Victory conditions   
The game lasts for 25 turns, with a time scale of 1 week per turn. Victory points are awarded for cities captured and held, and losses inflicted on the other side. The player with the most victory points at the end of 25 turns is the winner.

Publication history
In 1976, SPI published Panzergruppe Guderian, a wargame simulating the 1941 World War II Battle of Smolensk that featured rules that combined both infantry and tank combat.
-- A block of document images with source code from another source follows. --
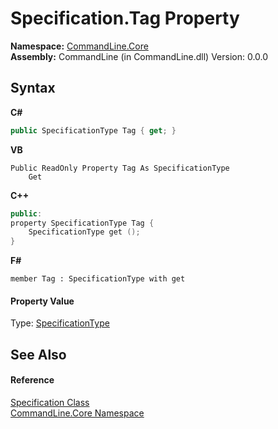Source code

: # Specification.Tag Property 
 

**Namespace:**&nbsp;<a href="N_CommandLine_Core">CommandLine.Core</a><br />**Assembly:**&nbsp;CommandLine (in CommandLine.dll) Version: 0.0.0

## Syntax

**C#**<br />
``` C#
public SpecificationType Tag { get; }
```

**VB**<br />
``` VB
Public ReadOnly Property Tag As SpecificationType
	Get
```

**C++**<br />
``` C++
public:
property SpecificationType Tag {
	SpecificationType get ();
}
```

**F#**<br />
``` F#
member Tag : SpecificationType with get

```


#### Property Value
Type: <a href="T_CommandLine_Core_SpecificationType">SpecificationType</a>

## See Also


#### Reference
<a href="T_CommandLine_Core_Specification">Specification Class</a><br /><a href="N_CommandLine_Core">CommandLine.Core Namespace</a><br />
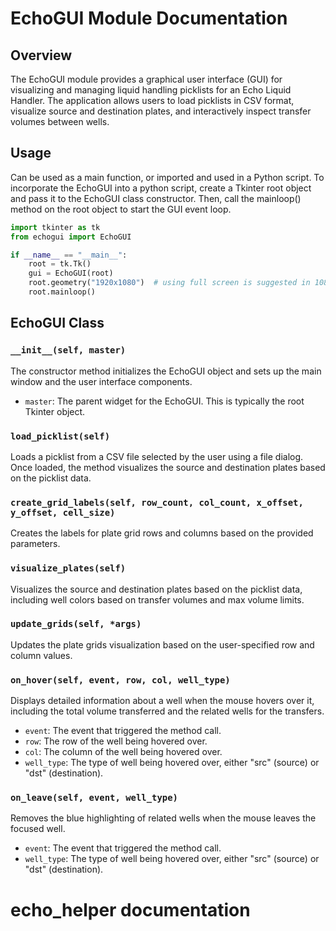 # EchoGUI Module Documentation

## Overview

The EchoGUI module provides a graphical user interface (GUI) for visualizing and managing liquid handling picklists for an Echo Liquid Handler. The application allows users to load picklists in CSV format, visualize source and destination plates, and interactively inspect transfer volumes between wells.

## Usage

Can be used as a main function, or imported and used in a Python script. To incorporate the EchoGUI into a python script, create a Tkinter root object and pass it to the EchoGUI class constructor. Then, call the mainloop() method on the root object to start the GUI event loop.

```python
import tkinter as tk
from echogui import EchoGUI

if __name__ == "__main__":
    root = tk.Tk()
    gui = EchoGUI(root)
    root.geometry("1920x1080")  # using full screen is suggested in 1080p
    root.mainloop()
```

## EchoGUI Class

### `__init__(self, master)`

The constructor method initializes the EchoGUI object and sets up the main window and the user interface components.

- `master`: The parent widget for the EchoGUI. This is typically the root Tkinter object.

### `load_picklist(self)`

Loads a picklist from a CSV file selected by the user using a file dialog. Once loaded, the method visualizes the source and destination plates based on the picklist data.

### `create_grid_labels(self, row_count, col_count, x_offset, y_offset, cell_size)`

Creates the labels for plate grid rows and columns based on the provided parameters.

### `visualize_plates(self)`

Visualizes the source and destination plates based on the picklist data, including well colors based on transfer volumes and max volume limits.

### `update_grids(self, *args)`

Updates the plate grids visualization based on the user-specified row and column values.

### `on_hover(self, event, row, col, well_type)`

Displays detailed information about a well when the mouse hovers over it, including the total volume transferred and the related wells for the transfers.

- `event`: The event that triggered the method call.
- `row`: The row of the well being hovered over.
- `col`: The column of the well being hovered over.
- `well_type`: The type of well being hovered over, either "src" (source) or "dst" (destination).

### `on_leave(self, event, well_type)`

Removes the blue highlighting of related wells when the mouse leaves the focused well.

- `event`: The event that triggered the method call.
- `well_type`: The type of well being hovered over, either "src" (source) or "dst" (destination).

# echo_helper documentation
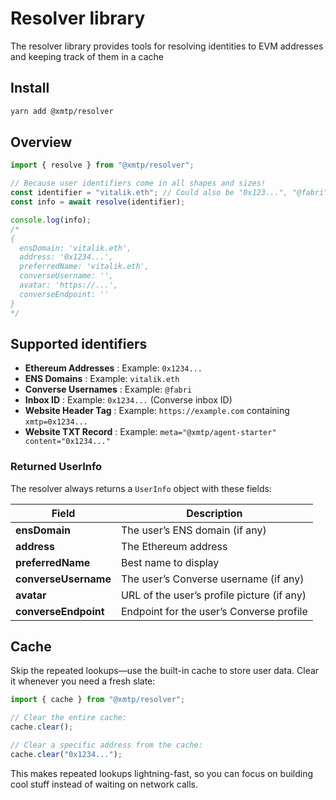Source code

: # Resolver library

The resolver library provides tools for resolving identities to EVM addresses and keeping track of them in a cache

## Install

```bash [yarn]
yarn add @xmtp/resolver
```

## Overview

```typescript
import { resolve } from "@xmtp/resolver";

// Because user identifiers come in all shapes and sizes!
const identifier = "vitalik.eth"; // Could also be "0x123...", "@fabri", or even a website
const info = await resolve(identifier);

console.log(info);
/*
{
  ensDomain: 'vitalik.eth',
  address: '0x1234...',
  preferredName: 'vitalik.eth',
  converseUsername: '',
  avatar: 'https://...',
  converseEndpoint: ''
}
*/
```

## Supported identifiers

- **Ethereum Addresses** : Example: `0x1234...`
- **ENS Domains** : Example: `vitalik.eth`
- **Converse Usernames** : Example: `@fabri`
- **Inbox ID** : Example: `0x1234...` (Converse inbox ID)
- **Website Header Tag** : Example: `https://example.com` containing `xmtp=0x1234...`
- **Website TXT Record** : Example: `meta="@xmtp/agent-starter" content="0x1234..."`

### Returned UserInfo

The resolver always returns a `UserInfo` object with these fields:

| Field                | Description                                |
| -------------------- | ------------------------------------------ |
| **ensDomain**        | The user’s ENS domain (if any)             |
| **address**          | The Ethereum address                       |
| **preferredName**    | Best name to display                       |
| **converseUsername** | The user’s Converse username (if any)      |
| **avatar**           | URL of the user’s profile picture (if any) |
| **converseEndpoint** | Endpoint for the user’s Converse profile   |

## Cache

Skip the repeated lookups—use the built-in cache to store user data. Clear it whenever you need a fresh slate:

```typescript
import { cache } from "@xmtp/resolver";

// Clear the entire cache:
cache.clear();

// Clear a specific address from the cache:
cache.clear("0x1234...");
```

This makes repeated lookups lightning-fast, so you can focus on building cool stuff instead of waiting on network calls.
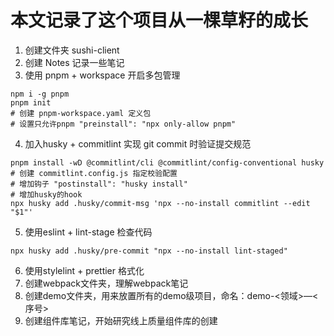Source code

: # 本文记录了这个项目从一棵草籽的成长
1. 创建文件夹 sushi-client
2. 创建 Notes 记录一些笔记
3. 使用 pnpm + workspace 开启多包管理
```shell
npm i -g pnpm
pnpm init
# 创建 pnpm-workspace.yaml 定义包
# 设置只允许pnpm "preinstall": "npx only-allow pnpm"
```
4. 加入husky + commitlint 实现 git commit 时验证提交规范
```shell
pnpm install -wD @commitlint/cli @commitlint/config-conventional husky
# 创建 commitlint.config.js 指定校验配置
# 增加钩子 "postinstall": "husky install"
# 增加husky的hook
npx husky add .husky/commit-msg 'npx --no-install commitlint --edit "$1"'
```
5. 使用eslint + lint-stage 检查代码
```shell
npx husky add .husky/pre-commit "npx --no-install lint-staged"
```   
6. 使用stylelint + prettier 格式化
7. 创建webpack文件夹，理解webpack笔记
8. 创建demo文件夹，用来放置所有的demo级项目，命名：demo-<领域>—<序号>
9. 创建组件库笔记，开始研究线上质量组件库的创建
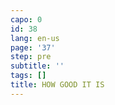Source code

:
 ```yaml
---
capo: 0
id: 38
lang: en-us
page: '37'
step: pre
subtitle: ''
tags: []
title: HOW GOOD IT IS
---
```


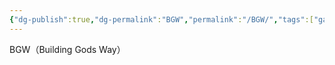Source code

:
 ```yaml
---
{"dg-publish":true,"dg-permalink":"BGW","permalink":"/BGW/","tags":["gardenEntry"]}
---
```



BGW（Building Gods Way）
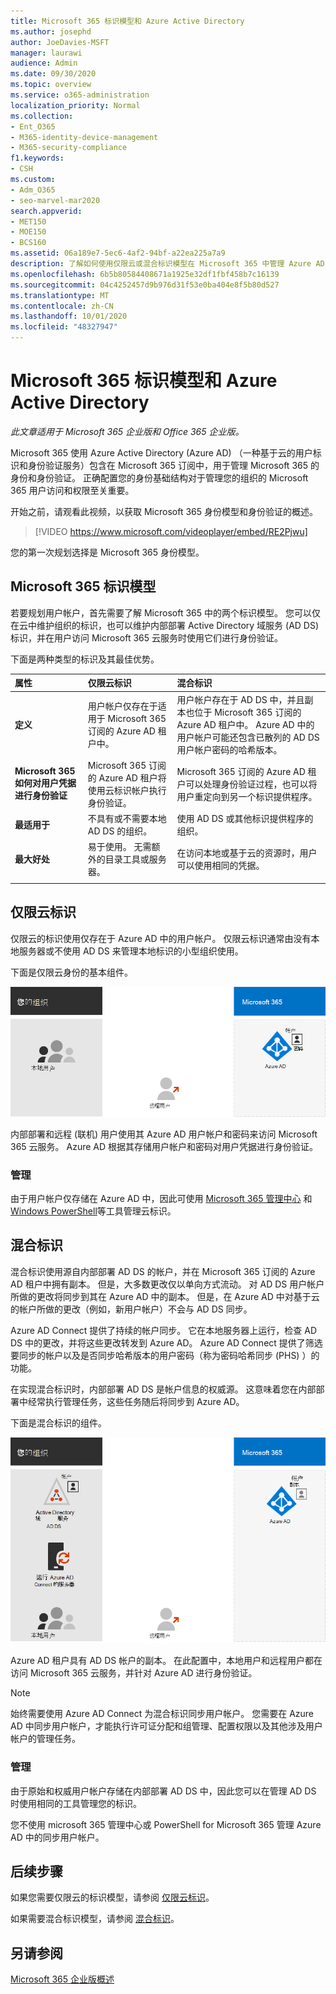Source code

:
 ```yaml
---
title: Microsoft 365 标识模型和 Azure Active Directory
ms.author: josephd
author: JoeDavies-MSFT
manager: laurawi
audience: Admin
ms.date: 09/30/2020
ms.topic: overview
ms.service: o365-administration
localization_priority: Normal
ms.collection:
- Ent_O365
- M365-identity-device-management
- M365-security-compliance
f1.keywords:
- CSH
ms.custom:
- Adm_O365
- seo-marvel-mar2020
search.appverid:
- MET150
- MOE150
- BCS160
ms.assetid: 06a189e7-5ec6-4af2-94bf-a22ea225a7a9
description: 了解如何使用仅限云或混合标识模型在 Microsoft 365 中管理 Azure AD 用户标识服务。
ms.openlocfilehash: 6b5b80584408671a1925e32df1fbf458b7c16139
ms.sourcegitcommit: 04c4252457d9b976d31f53e0ba404e8f5b80d527
ms.translationtype: MT
ms.contentlocale: zh-CN
ms.lasthandoff: 10/01/2020
ms.locfileid: "48327947"
---
```

# <a name="microsoft-365-identity-models-and-azure-active-directory"></a>Microsoft 365 标识模型和 Azure Active Directory

*此文章适用于 Microsoft 365 企业版和 Office 365 企业版。* 

Microsoft 365 使用 Azure Active Directory (Azure AD) （一种基于云的用户标识和身份验证服务）包含在 Microsoft 365 订阅中，用于管理 Microsoft 365 的身份和身份验证。 正确配置您的身份基础结构对于管理您的组织的 Microsoft 365 用户访问和权限至关重要。

开始之前，请观看此视频，以获取 Microsoft 365 身份模型和身份验证的概述。

<p> </p>

> [!VIDEO https://www.microsoft.com/videoplayer/embed/RE2Pjwu]

您的第一次规划选择是 Microsoft 365 身份模型。

## <a name="microsoft-365-identity-models"></a>Microsoft 365 标识模型

若要规划用户帐户，首先需要了解 Microsoft 365 中的两个标识模型。 您可以仅在云中维护组织的标识，也可以维护内部部署 Active Directory 域服务 (AD DS) 标识，并在用户访问 Microsoft 365 云服务时使用它们进行身份验证。  

下面是两种类型的标识及其最佳优势。

| 属性 | 仅限云标识 | 混合标识 |
|:-------|:-----|:-----|
| **定义** | 用户帐户仅存在于适用于 Microsoft 365 订阅的 Azure AD 租户中。 | 用户帐户存在于 AD DS 中，并且副本也位于 Microsoft 365 订阅的 Azure AD 租户中。 Azure AD 中的用户帐户可能还包含已散列的 AD DS 用户帐户密码的哈希版本。 |
| **Microsoft 365 如何对用户凭据进行身份验证** | Microsoft 365 订阅的 Azure AD 租户将使用云标识帐户执行身份验证。 | Microsoft 365 订阅的 Azure AD 租户可以处理身份验证过程，也可以将用户重定向到另一个标识提供程序。 |
| **最适用于** | 不具有或不需要本地 AD DS 的组织。 | 使用 AD DS 或其他标识提供程序的组织。 |
| **最大好处** | 易于使用。 无需额外的目录工具或服务器。 | 在访问本地或基于云的资源时，用户可以使用相同的凭据。 |
||||

## <a name="cloud-only-identity"></a>仅限云标识

仅限云的标识使用仅存在于 Azure AD 中的用户帐户。 仅限云标识通常由没有本地服务器或不使用 AD DS 来管理本地标识的小型组织使用。 

下面是仅限云身份的基本组件。
 
![仅限云标识的基本组件](../media/about-microsoft-365-identity/cloud-only-identity.png)

内部部署和远程 (联机) 用户使用其 Azure AD 用户帐户和密码来访问 Microsoft 365 云服务。 Azure AD 根据其存储用户帐户和密码对用户凭据进行身份验证。

### <a name="administration"></a>管理
由于用户帐户仅存储在 Azure AD 中，因此可使用 [Microsoft 365 管理中心](https://docs.microsoft.com/microsoft-365/admin/add-users/) 和 [Windows PowerShell](manage-user-accounts-and-licenses-with-microsoft-365-powershell.md)等工具管理云标识。 

## <a name="hybrid-identity"></a>混合标识

混合标识使用源自内部部署 AD DS 的帐户，并在 Microsoft 365 订阅的 Azure AD 租户中拥有副本。 但是，大多数更改仅以单向方式流动。 对 AD DS 用户帐户所做的更改将同步到其在 Azure AD 中的副本。 但是，在 Azure AD 中对基于云的帐户所做的更改（例如，新用户帐户）不会与 AD DS 同步。

Azure AD Connect 提供了持续的帐户同步。 它在本地服务器上运行，检查 AD DS 中的更改，并将这些更改转发到 Azure AD。 Azure AD Connect 提供了筛选要同步的帐户以及是否同步哈希版本的用户密码（称为密码哈希同步 (PHS) ）的功能。

在实现混合标识时，内部部署 AD DS 是帐户信息的权威源。 这意味着您在内部部署中经常执行管理任务，这些任务随后将同步到 Azure AD。 

下面是混合标识的组件。

![混合标识的组件](../media/about-microsoft-365-identity/hybrid-identity.png)

Azure AD 租户具有 AD DS 帐户的副本。 在此配置中，本地用户和远程用户都在访问 Microsoft 365 云服务，并针对 Azure AD 进行身份验证。

>[!Note]
>始终需要使用 Azure AD Connect 为混合标识同步用户帐户。 您需要在 Azure AD 中同步用户帐户，才能执行许可证分配和组管理、配置权限以及其他涉及用户帐户的管理任务。
>

### <a name="administration"></a>管理

由于原始和权威用户帐户存储在内部部署 AD DS 中，因此您可以在管理 AD DS 时使用相同的工具管理您的标识。 

您不使用 microsoft 365 管理中心或 PowerShell for Microsoft 365 管理 Azure AD 中的同步用户帐户。

## <a name="next-step"></a>后续步骤

如果您需要仅限云的标识模型，请参阅 [仅限云标识](cloud-only-identities.md)。

如果需要混合标识模型，请参阅 [混合标识](plan-for-directory-synchronization.md)。


## <a name="see-also"></a>另请参阅

[Microsoft 365 企业版概述](microsoft-365-overview.md)
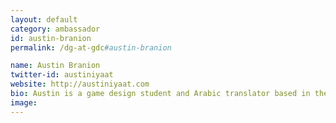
 ```yaml
---
layout: default
category: ambassador
id: austin-branion
permalink: /dg-at-gdc#austin-branion

name: Austin Branion
twitter-id: austiniyaat
website: http://austiniyaat.com
bio: Austin is a game design student and Arabic translator based in the DC area. His most persistent interests are Middle Eastern politics, Arabic language, social justice, and, of course, video games.
image:
---
```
Brad Hessel used those rules as the basis for Drive on Stalingrad, which was published by SPI in 1977. Players immediately complained that the game was always an easy win for the Russian player, and in May 1978, an errata sheet was added to the game to provide more balance.

In the early 1980s, SPI ran into financial difficulties, and was taken over by TSR in 1983. Looking to quickly make back some of the money, TSR released a combination of new SPI properties that had been close to publication before the takeover such as Battle Over Britain and A Gleam of Bayonets: The Battle of Antietam, and re-issues of popular SPI titles from the 1970s such as Blue & Gray: Four American Civil War Battles and Drive on Stalingrad.

In 2002, Decision Games acquired the rights to Drive on Stalingrad and published a game with rules redesigned by Ty Bomba.

Reception
In Issue 15 of Imagine, Peter O'Toole thought "the game rules are excellent" and noted in particular the well-balanced rules for supply lines that affect both players. He concluded with a strong recommendation, saying, "Drive on Stalingrad is an exciting end-to-end struggle with both sides having to use all their skills in both attack and defence."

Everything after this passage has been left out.